### WHAT YOU SHOULD DO
From the first line of the data down to the line bearing "3. 制作素材如果用户上传背景素材，那么操作区会自动更新为刚上传的素材图。", output every line exactly and include no pictures.

───

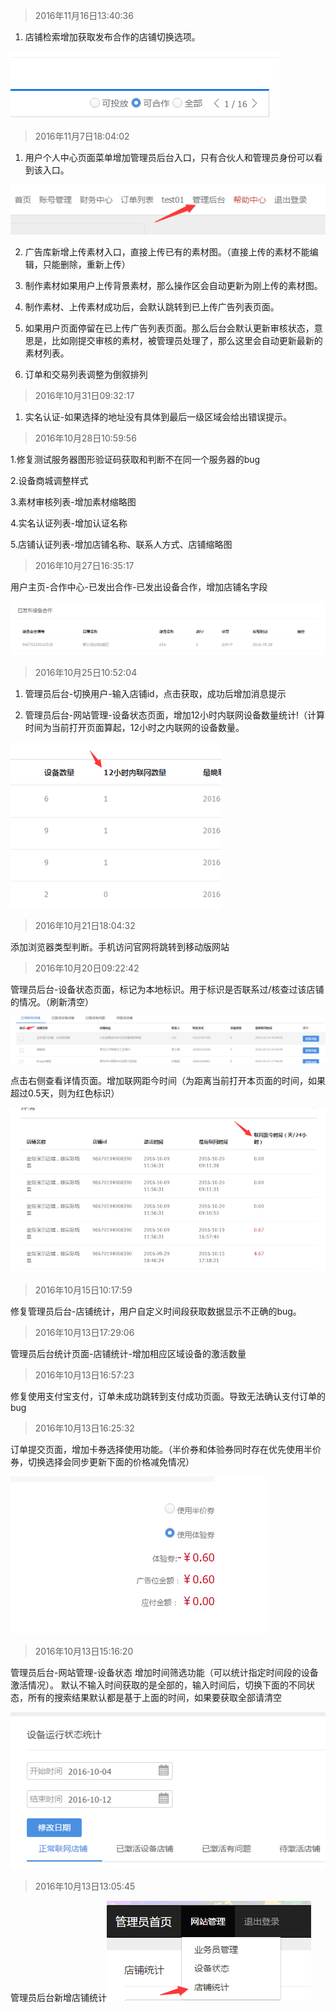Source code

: > 2016年11月16日13:40:36

1. 店铺检索增加获取发布合作的店铺切换选项。
 
 ![](/assets/QQ截图20161116134116.png)


> 2016年11月7日18:04:02

1. 用户个人中心页面菜单增加管理员后台入口，只有合伙人和管理员身份可以看到该入口。

 ![](/assets/QQ截图20161107180503.png)

2. 广告库新增上传素材入口，直接上传已有的素材图。（直接上传的素材不能编辑，只能删除，重新上传）

3. 制作素材如果用户上传背景素材，那么操作区会自动更新为刚上传的素材图。

4. 制作素材、上传素材成功后，会默认跳转到已上传广告列表页面。

5. 如果用户页面停留在已上传广告列表页面。那么后台会默认更新审核状态，意思是，比如刚提交审核的素材，被管理员处理了，那么这里会自动更新最新的素材列表。

6. 订单和交易列表调整为倒叙排列




> 2016年10月31日09:32:17

1. 实名认证-如果选择的地址没有具体到最后一级区域会给出错误提示。


> 2016年10月28日10:59:56



 1.修复测试服务器图形验证码获取和判断不在同一个服务器的bug



 2.设备商城调整样式



 3.素材审核列表-增加素材缩略图



 4.实名认证列表-增加认证名称



 5.店铺认证列表-增加店铺名称、联系人方式、店铺缩略图





> 2016年10月27日16:35:17



 用户主页-合作中心-已发出合作-已发出设备合作，增加店铺名字段





![](/assets/QQ截图20161027163559.png)





> 2016年10月25日10:52:04



 1. 管理员后台-切换用户-输入店铺id，点击获取，成功后增加消息提示

 2. 管理员后台-网站管理-设备状态页面，增加12小时内联网设备数量统计!（计算时间为当前打开页面算起，12小时之内联网的设备数量。



![](/assets/QQ截图20161025111207.png)





> 2016年10月21日18:04:32



 添加浏览器类型判断。手机访问官网将跳转到移动版网站



>2016年10月20日09:22:42



 管理员后台-设备状态页面，标记为本地标识。用于标识是否联系过/核查过该店铺的情况。（刷新清空）





 ![](/assets/QQ截图20161020092351.png)



 点击右侧查看详情页面。增加联网距今时间（为距离当前打开本页面的时间，如果超过0.5天，则为红色标识）





 ![](/assets/QQ截图20161020092523.png)





> 2016年10月15日10:17:59



 修复管理员后台-店铺统计，用户自定义时间段获取数据显示不正确的bug。





> 2016年10月13日17:29:06



 管理员后台统计页面-店铺统计-增加相应区域设备的激活数量



> 2016年10月13日16:57:23



 修复使用支付宝支付，订单未成功跳转到支付成功页面。导致无法确认支付订单的bug



> 2016年10月13日16:25:32



 订单提交页面，增加卡券选择使用功能。（半价券和体验券同时存在优先使用半价券，切换选择会同步更新下面的价格减免情况）





![](/assets/12.png)



> 2016年10月13日15:16:20



管理员后台-网站管理-设备状态 增加时间筛选功能（可以统计指定时间段的设备激活情况）。 默认不输入时间获取的是全部的，输入时间后，切换下面的不同状态，所有的搜索结果默认都是基于上面的时间，如果要获取全部请清空





 ![](/assets/QQ截图20161013151725.png)



> 2016年10月13日13:05:45



管理员后台新增店铺统计![](/assets/QQ截图20161013130350.png)

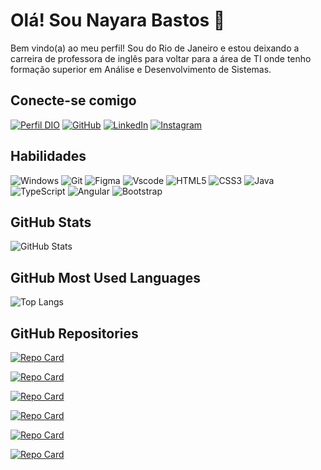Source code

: # Olá! Sou Nayara Bastos 💜
Bem vindo(a) ao meu perfil! Sou do Rio de Janeiro e estou deixando a carreira de professora de inglês para voltar para a área de TI onde tenho formação superior em Análise e Desenvolvimento de Sistemas. 

## Conecte-se comigo
[![Perfil DIO](https://img.shields.io/badge/-Meu%20Perfil%20na%20DIO-886CE4?style=for-the-badge)](https://web.dio.me/users/nayarabr1992)
[![GitHub](https://img.shields.io/badge/GitHub-100000?style=for-the-badge&logo=github&logoColor=white)](https://github.com/nayarabr)
[![LinkedIn](https://img.shields.io/badge/LinkedIn-0077B5?style=for-the-badge&logo=linkedin&logoColor=white)](https://www.linkedin.com/in/nayara-bastos/)
[![Instagram](https://img.shields.io/badge/-Instagram-%23E4405F?style=for-the-badge&logo=instagram&logoColor=white)](https://www.instagram.com/naybrbastos/)

## Habilidades
![Windows](https://img.shields.io/badge/Windows-000?style=for-the-badge&logo=windows&logoColor=2CA5E0)
![Git](https://img.shields.io/badge/GIT-E44C30?style=for-the-badge&logo=git&logoColor=white)
![Figma](https://img.shields.io/badge/Figma-696969?style=for-the-badge&logo=figma&logoColor=figma)
![Vscode](https://img.shields.io/badge/Vscode-007ACC?style=for-the-badge&logo=visual-studio-code&logoColor=white)
![HTML5](https://img.shields.io/badge/HTML5-E34F26?style=for-the-badge&logo=html5&logoColor=white)
![CSS3](https://img.shields.io/badge/CSS3-1572B6?style=for-the-badge&logo=css3&logoColor=white)
![Java](https://img.shields.io/badge/java-%23ED8B00.svg?style=for-the-badge&logo=openjdk&logoColor=white)
![TypeScript](https://img.shields.io/badge/TypeScript-007ACC?style=for-the-badge&logo=typescript&logoColor=white)
![Angular](https://img.shields.io/badge/Angular-DD0031?style=for-the-badge&logo=angular&logoColor=white)
![Bootstrap](https://img.shields.io/badge/-bootstrap-0D1117?style=for-the-badge&logo=bootstrap&labelColor=0D1117)

## GitHub Stats
![GitHub Stats](https://github-readme-stats.vercel.app/api?username=nayarabr&theme=ambient_gradient&show_icons=true)

## GitHub Most Used Languages
![Top Langs](https://github-readme-stats-git-masterrstaa-rickstaa.vercel.app/api/top-langs/?username=nayarabr&layout=compact&bg_color=291B3E&border_color=D2CFD2&title_color=DD64DA&text_color=FFF)

## GitHub Repositories
[![Repo Card](https://github-readme-stats.vercel.app/api/pin/?username=nayarabr&repo=dio-lab-open-source&theme=jolly&show_icons=true)](https://github.com/nayarabr/dio-lab-open-source)

[![Repo Card](https://github-readme-stats.vercel.app/api/pin/?username=nayarabr&repo=friendspedia&theme=jolly&show_icons=true)](https://github.com/nayarabr/friendspedia)

[![Repo Card](https://github-readme-stats.vercel.app/api/pin/?username=nayarabr&repo=ux-ui-course-projects&theme=jolly&show_icons=true)](https://github.com/nayarabr/ux-ui-course-projects)

[![Repo Card](https://github-readme-stats.vercel.app/api/pin/?username=nayarabr&repo=desafios-java-basico-intermediario&theme=jolly&show_icons=true)](https://github.com/nayarabr/desafios-java-basico-intermediario)

[![Repo Card](https://github-readme-stats.vercel.app/api/pin/?username=nayarabr&repo=desafio-poo-dio&theme=jolly&show_icons=true)](https://github.com/nayarabr/desafio-poo-dio)

[![Repo Card](https://github-readme-stats.vercel.app/api/pin/?username=nayarabr&repo=my-first-qa-project&theme=jolly&show_icons=true)](https://github.com/nayarabr/my-first-qa-project)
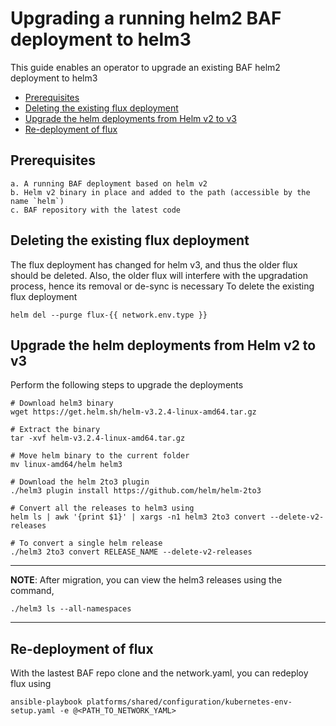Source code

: <a name = "upgrading-2to3"></a>
# Upgrading a running helm2 BAF deployment to helm3
This guide enables an operator to upgrade an existing BAF helm2 deployment to helm3

- [Prerequisites](#prerequisites)
- [Deleting the existing flux deployment](#delete_flux)
- [Upgrade the helm deployments from Helm v2 to v3](#upgrade2to3)
- [Re-deployment of flux](#redeploy)

<a name = "prerequisites"></a>
## Prerequisites  
    a. A running BAF deployment based on helm v2
    b. Helm v2 binary in place and added to the path (accessible by the name `helm`)
    c. BAF repository with the latest code

<a name = "delete_flux"></a>
## Deleting the existing flux deployment
The flux deployment has changed for helm v3, and thus the older flux should be deleted.
Also, the older flux will interfere with the upgradation process, hence its removal or de-sync is necessary
To delete the existing flux deployment  

    helm del --purge flux-{{ network.env.type }}

<a name = "upgrade2to3"></a>
## Upgrade the helm deployments from Helm v2 to v3
Perform the following steps to upgrade the deployments

    # Download helm3 binary
    wget https://get.helm.sh/helm-v3.2.4-linux-amd64.tar.gz
    
    # Extract the binary
    tar -xvf helm-v3.2.4-linux-amd64.tar.gz
    
    # Move helm binary to the current folder
    mv linux-amd64/helm helm3

    # Download the helm 2to3 plugin
    ./helm3 plugin install https://github.com/helm/helm-2to3

    # Convert all the releases to helm3 using
    helm ls | awk '{print $1}' | xargs -n1 helm3 2to3 convert --delete-v2-releases

    # To convert a single helm release
    ./helm3 2to3 convert RELEASE_NAME --delete-v2-releases

---
**NOTE**: After migration, you can view the helm3 releases using the command, 

    ./helm3 ls --all-namespaces
---

<a name = "redeploy"></a>
## Re-deployment of flux
With the lastest BAF repo clone and the network.yaml, you can redeploy flux using

    ansible-playbook platforms/shared/configuration/kubernetes-env-setup.yaml -e @<PATH_TO_NETWORK_YAML>
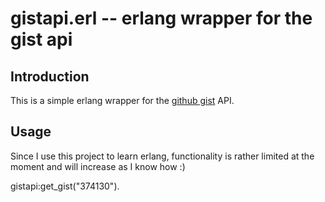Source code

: # gistapi.erl -- erlang wrapper for the gist api

## Introduction
This is a simple erlang wrapper for the [github gist][1] API.

## Usage
Since I use this project to learn erlang, functionality is rather
limited at the moment and will increase as I know how :)

  gistapi:get_gist("374130").


[1]: http://gist.github.com
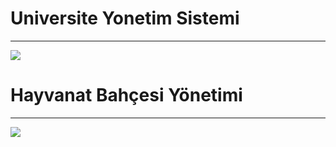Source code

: # Universite Yonetim Sistemi
----------------
![](https://raw.githubusercontent.com/iclalfeyza/JAVA/main/OOP/%C3%9Cni.%20Y%C3%B6n.%20Sist.3.jpg)

# Hayvanat Bahçesi Yönetimi
----------------
![](https://raw.githubusercontent.com/iclalfeyza/JAVA/main/OOP/Hayv.%20Bah%C3%A7.%20Y%C3%B6n..jpeg)
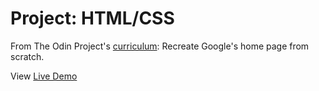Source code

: # Project: HTML/CSS

From The Odin Project's [curriculum](http://www.theodinproject.com/web-development-101/html-css): Recreate Google's home page from scratch.

View [Live Demo](http://mariobox.github.io/the-odin-project/google-homepage/)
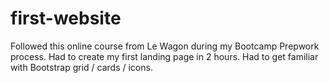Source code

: # first-website

Followed this online course from Le Wagon during my Bootcamp Prepwork process.
Had to create my first landing page in 2 hours.
Had to get familiar with Bootstrap grid / cards / icons.
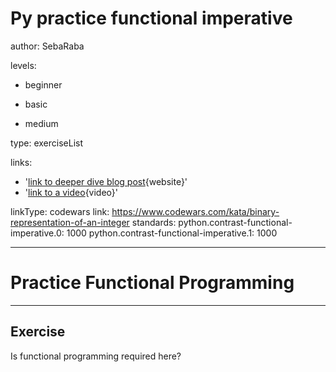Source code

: # Py practice functional imperative
author: SebaRaba

levels:

  - beginner

  - basic

  - medium

type: exerciseList

links:

  - '[link to deeper dive blog post](https://www.vinta.com.br/blog/2015/functional-programming-python/){website}'
  - '[link to a video](https://www.youtube.com/watch?v=goypZR_lQ7I){video}'

linkType: codewars
link: https://www.codewars.com/kata/binary-representation-of-an-integer
standards:
    python.contrast-functional-imperative.0: 1000
    python.contrast-functional-imperative.1: 1000

---
# Practice Functional Programming
---
## Exercise
Is functional programming required here?
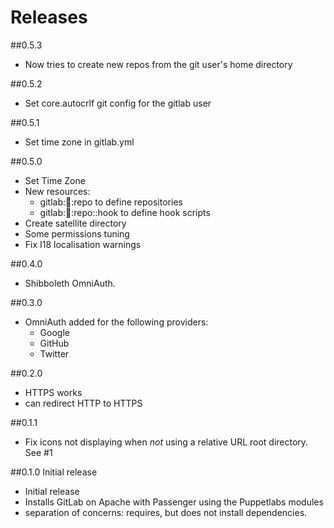 # Releases

##0.5.3
- Now tries to create new repos from the git user's home directory

##0.5.2
- Set core.autocrlf git config for the gitlab user

##0.5.1
- Set time zone in gitlab.yml

##0.5.0
- Set Time Zone
- New resources:
  - gitlab::shell::repo to define repositories
  - gitlab::shell::repo::hook to define hook scripts
- Create satellite directory
- Some permissions tuning
- Fix I18 localisation warnings

##0.4.0
- Shibboleth OmniAuth.

##0.3.0
- OmniAuth added for the following providers:
  - Google
  - GitHub
  - Twitter

##0.2.0
- HTTPS works
- can redirect HTTP to HTTPS

##0.1.1
- Fix icons not displaying when _not_ using a relative URL root directory. See #1

##0.1.0 Initial release
- Initial release
- Installs GitLab on Apache with Passenger using the Puppetlabs modules
- separation of concerns: requires, but does not install dependencies.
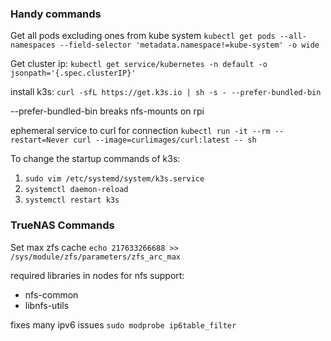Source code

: ### Handy commands

Get all pods excluding ones from kube system
`kubectl get pods --all-namespaces --field-selector 'metadata.namespace!=kube-system' -o wide` 

Get cluster ip:
`kubectl get service/kubernetes -n default -o jsonpath='{.spec.clusterIP}'` 

install k3s:
`curl -sfL https://get.k3s.io | sh -s - --prefer-bundled-bin`

--prefer-bundled-bin breaks nfs-mounts on rpi

ephemeral service to curl for connection
`kubectl run -it --rm --restart=Never curl --image=curlimages/curl:latest -- sh`

To change the startup commands of k3s:
1. `sudo vim /etc/systemd/system/k3s.service `
2. `systemctl daemon-reload`
3. `systemctl restart k3s`

### TrueNAS Commands
Set max zfs cache
`echo 217633266688 >> /sys/module/zfs/parameters/zfs_arc_max`

required libraries in nodes for nfs support: 
* nfs-common
* libnfs-utils


fixes many ipv6 issues
`sudo modprobe ip6table_filter`
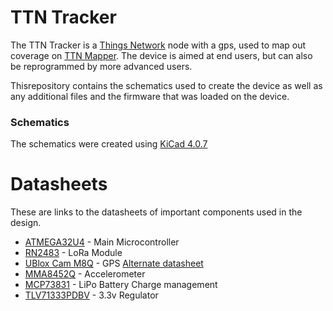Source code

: # TTN Tracker

The TTN Tracker is a [Things Network](https://www.thethingsnetwork.org/) node with a gps, used to map out coverage on [TTN Mapper](https://ttnmapper.org/). The device is aimed at end users, but can also be reprogrammed by more advanced users.

Thisrepository contains the schematics used to create the device as well as any additional files and the firmware that was loaded on the device.

### Schematics
The schematics were created using [KiCad 4.0.7](http://kicad.org/)

# Datasheets

These are links to the datasheets of important components used in the design.

 * [ATMEGA32U4](http://ww1.microchip.com/downloads/en/DeviceDoc/Atmel-7766-8-bit-AVR-ATmega16U4-32U4_Datasheet.pdf)  - Main Microcontroller
 * [RN2483](http://ww1.microchip.com/downloads/en/DeviceDoc/50002346C.pdf) - LoRa Module
 * [UBlox Cam M8Q](https://www.u-blox.com/sites/default/files/CAM-M8-FW3_DataSheet_%28UBX-15031574%29.pdf) - GPS
 	[Alternate datasheet](https://www.u-blox.com/sites/default/files/CAM-M8-FW3_HardwareIntegrationManual_%28UBX-15030063%29.pdf)
 * [MMA8452Q](https://www.nxp.com/docs/en/data-sheet/MMA8452Q.pdf) - Accelerometer
 * [MCP73831](http://ww1.microchip.com/downloads/en/DeviceDoc/20001984g.pdf) - LiPo Battery Charge management
 * [TLV71333PDBV](http://www.ti.com/lit/ds/symlink/tlv713p.pdf) - 3.3v Regulator
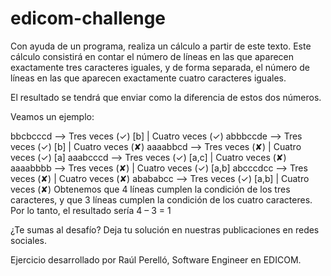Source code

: # edicom-challenge
Con ayuda de un programa, realiza un cálculo a partir de este texto. Este cálculo consistirá en contar el número de líneas en las que aparecen exactamente tres caracteres iguales, y de forma separada, el número de líneas en las que aparecen exactamente cuatro caracteres iguales.

El resultado se tendrá que enviar como la diferencia de estos dos números.

Veamos un ejemplo:

bbcbcccd —-> Tres veces (✓) [b] | Cuatro veces (✓)
abbbccde —-> Tres veces (✓) [b] | Cuatro veces (✘)
aaaabbcd —-> Tres veces (✘) | Cuatro veces (✓) [a]
aaabcccd —-> Tres veces (✓) [a,c] | Cuatro veces (✘)
aaaabbbb —-> Tres veces (✘) | Cuatro veces (✓) [a,b]
abcccdcc —-> Tres veces (✘) | Cuatro veces (✘)
abababcc —-> Tres veces (✓) [a,b] | Cuatro veces (✘)
Obtenemos que 4 líneas cumplen la condición de los tres caracteres, y que 3 líneas cumplen la condición de los cuatro caracteres. Por lo tanto, el resultado sería 4 – 3 = 1

¿Te sumas al desafío? Deja tu solución en nuestras publicaciones en redes sociales.

Ejercicio desarrollado por Raúl Perelló, Software Engineer en EDICOM.
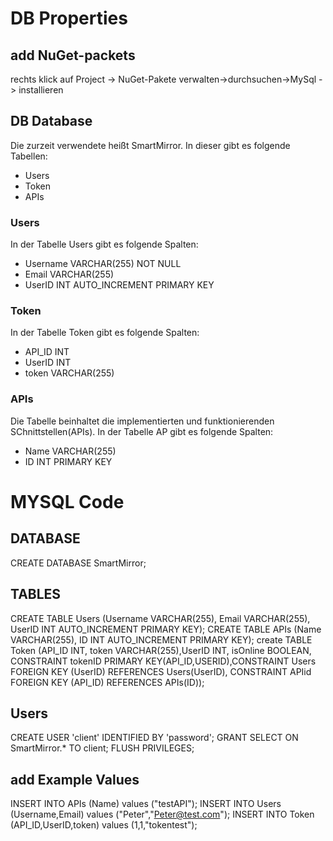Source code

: # DB Properties
## add NuGet-packets
rechts klick auf Project -> NuGet-Pakete verwalten->durchsuchen->MySql -> installieren
## DB Database
Die zurzeit verwendete heißt SmartMirror. In dieser gibt es folgende Tabellen:
* Users
* Token
* APIs
### Users
In der Tabelle Users gibt es folgende Spalten:
* Username VARCHAR(255) NOT NULL
* Email VARCHAR(255)
* UserID INT AUTO_INCREMENT PRIMARY KEY
### Token
In der Tabelle Token gibt es folgende Spalten:
* API_ID INT
* UserID INT
* token VARCHAR(255)
### APIs
Die Tabelle beinhaltet die implementierten und funktionierenden SChnittstellen(APIs).
In der Tabelle AP gibt es folgende Spalten:
* Name VARCHAR(255)
* ID INT PRIMARY KEY

# MYSQL Code
## DATABASE
CREATE DATABASE SmartMirror;

## TABLES 
CREATE TABLE Users (Username VARCHAR(255), Email VARCHAR(255), UserID INT AUTO_INCREMENT PRIMARY KEY);
CREATE TABLE APIs (Name VARCHAR(255), ID INT AUTO_INCREMENT PRIMARY KEY);
create TABLE Token (API_ID INT, token VARCHAR(255),UserID INT, isOnline BOOLEAN, CONSTRAINT tokenID PRIMARY KEY(API_ID,USERID),CONSTRAINT Users FOREIGN KEY (UserID) REFERENCES Users(UserID), CONSTRAINT APIid FOREIGN KEY (API_ID) REFERENCES APIs(ID));

## Users
CREATE USER 'client' IDENTIFIED BY 'password';
GRANT SELECT ON SmartMirror.\* TO client;
FLUSH PRIVILEGES;


## add Example Values
INSERT INTO APIs (Name) values ("testAPI");
INSERT INTO Users (Username,Email) values ("Peter","Peter@test.com");
INSERT INTO Token (API_ID,UserID,token) values (1,1,"tokentest");

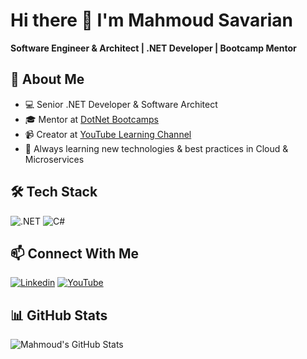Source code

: <!-- Banner -->

# Hi there 👋 I'm Mahmoud Savarian
**Software Engineer & Architect | .NET Developer | Bootcamp Mentor**

## 🚀 About Me
- 💻 Senior .NET Developer & Software Architect
- 🎓 Mentor at [DotNet Bootcamps](https://github.com/dotnet-bootcamps)
- 📹 Creator at [YouTube Learning Channel](https://youtube.com/@msavarian)
- 🌱 Always learning new technologies & best practices in Cloud & Microservices

## 🛠️ Tech Stack
![.NET](https://img.shields.io/badge/.NET-512BD4?style=for-the-badge&logo=dotnet&logoColor=white)
![C#](https://img.shields.io/badge/C%23-239120?style=for-the-badge&logo=csharp&logoColor=white)

## 📫 Connect With Me
[![Linkedin](https://img.shields.io/badge/LinkedIn-0A66C2?style=for-the-badge&logo=linkedin&logoColor=white)](https://linkedin.com/in/mahmoud-savarian/)
[![YouTube](https://img.shields.io/badge/YouTube-FF0000?style=for-the-badge&logo=youtube&logoColor=white)](https://youtube.com/@msavarian)

## 📊 GitHub Stats
![Mahmoud's GitHub Stats](https://github-readme-stats.vercel.app/api?username=msavarian&show_icons=true&theme=radical)
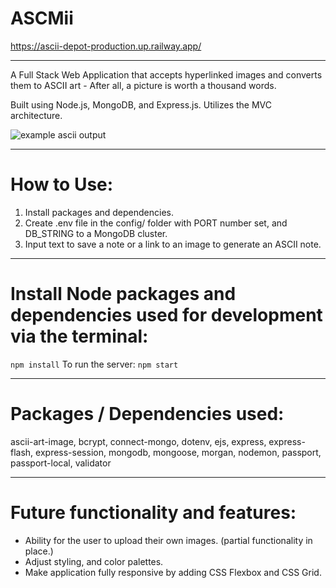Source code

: # ASCMii
https://ascii-depot-production.up.railway.app/

---
A Full Stack Web Application that accepts hyperlinked images and converts them to ASCII art - After all, a picture is worth a thousand words.

Built using Node.js, MongoDB, and Express.js. Utilizes the MVC architecture. 


![example ascii output](https://i.ibb.co/6wX4f88/Screen-Shot-2022-09-06-at-3-50-22-PM.png)


---
# How to Use:
1. Install packages and dependencies.
2. Create .env file in the config/ folder with PORT number set, and DB_STRING to a MongoDB cluster.
3. Input text to save a note or a link to an image to generate an ASCII note.

---
# Install Node packages and dependencies used for development via the terminal:
`npm install` To run the server: `npm start`

---
# Packages / Dependencies used:
ascii-art-image, bcrypt, connect-mongo, dotenv, ejs, express, express-flash, express-session, mongodb, mongoose, morgan, nodemon, passport, passport-local, validator

---
# Future functionality and features:
- Ability for the user to upload their own images. (partial functionality in place.)
- Adjust styling, and color palettes.
- Make application fully responsive by adding CSS Flexbox and CSS Grid.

───

### EXERCISE RESULT
Source code

: > 2016年11月16日13:40:36

1. 店铺检索增加获取发布合作的店铺切换选项。
 
 ![](/assets/QQ截图20161116134116.png)


> 2016年11月7日18:04:02

1. 用户个人中心页面菜单增加管理员后台入口，只有合伙人和管理员身份可以看到该入口。

 ![](/assets/QQ截图20161107180503.png)

2. 广告库新增上传素材入口，直接上传已有的素材图。（直接上传的素材不能编辑，只能删除，重新上传）

3. 制作素材如果用户上传背景素材，那么操作区会自动更新为刚上传的素材图。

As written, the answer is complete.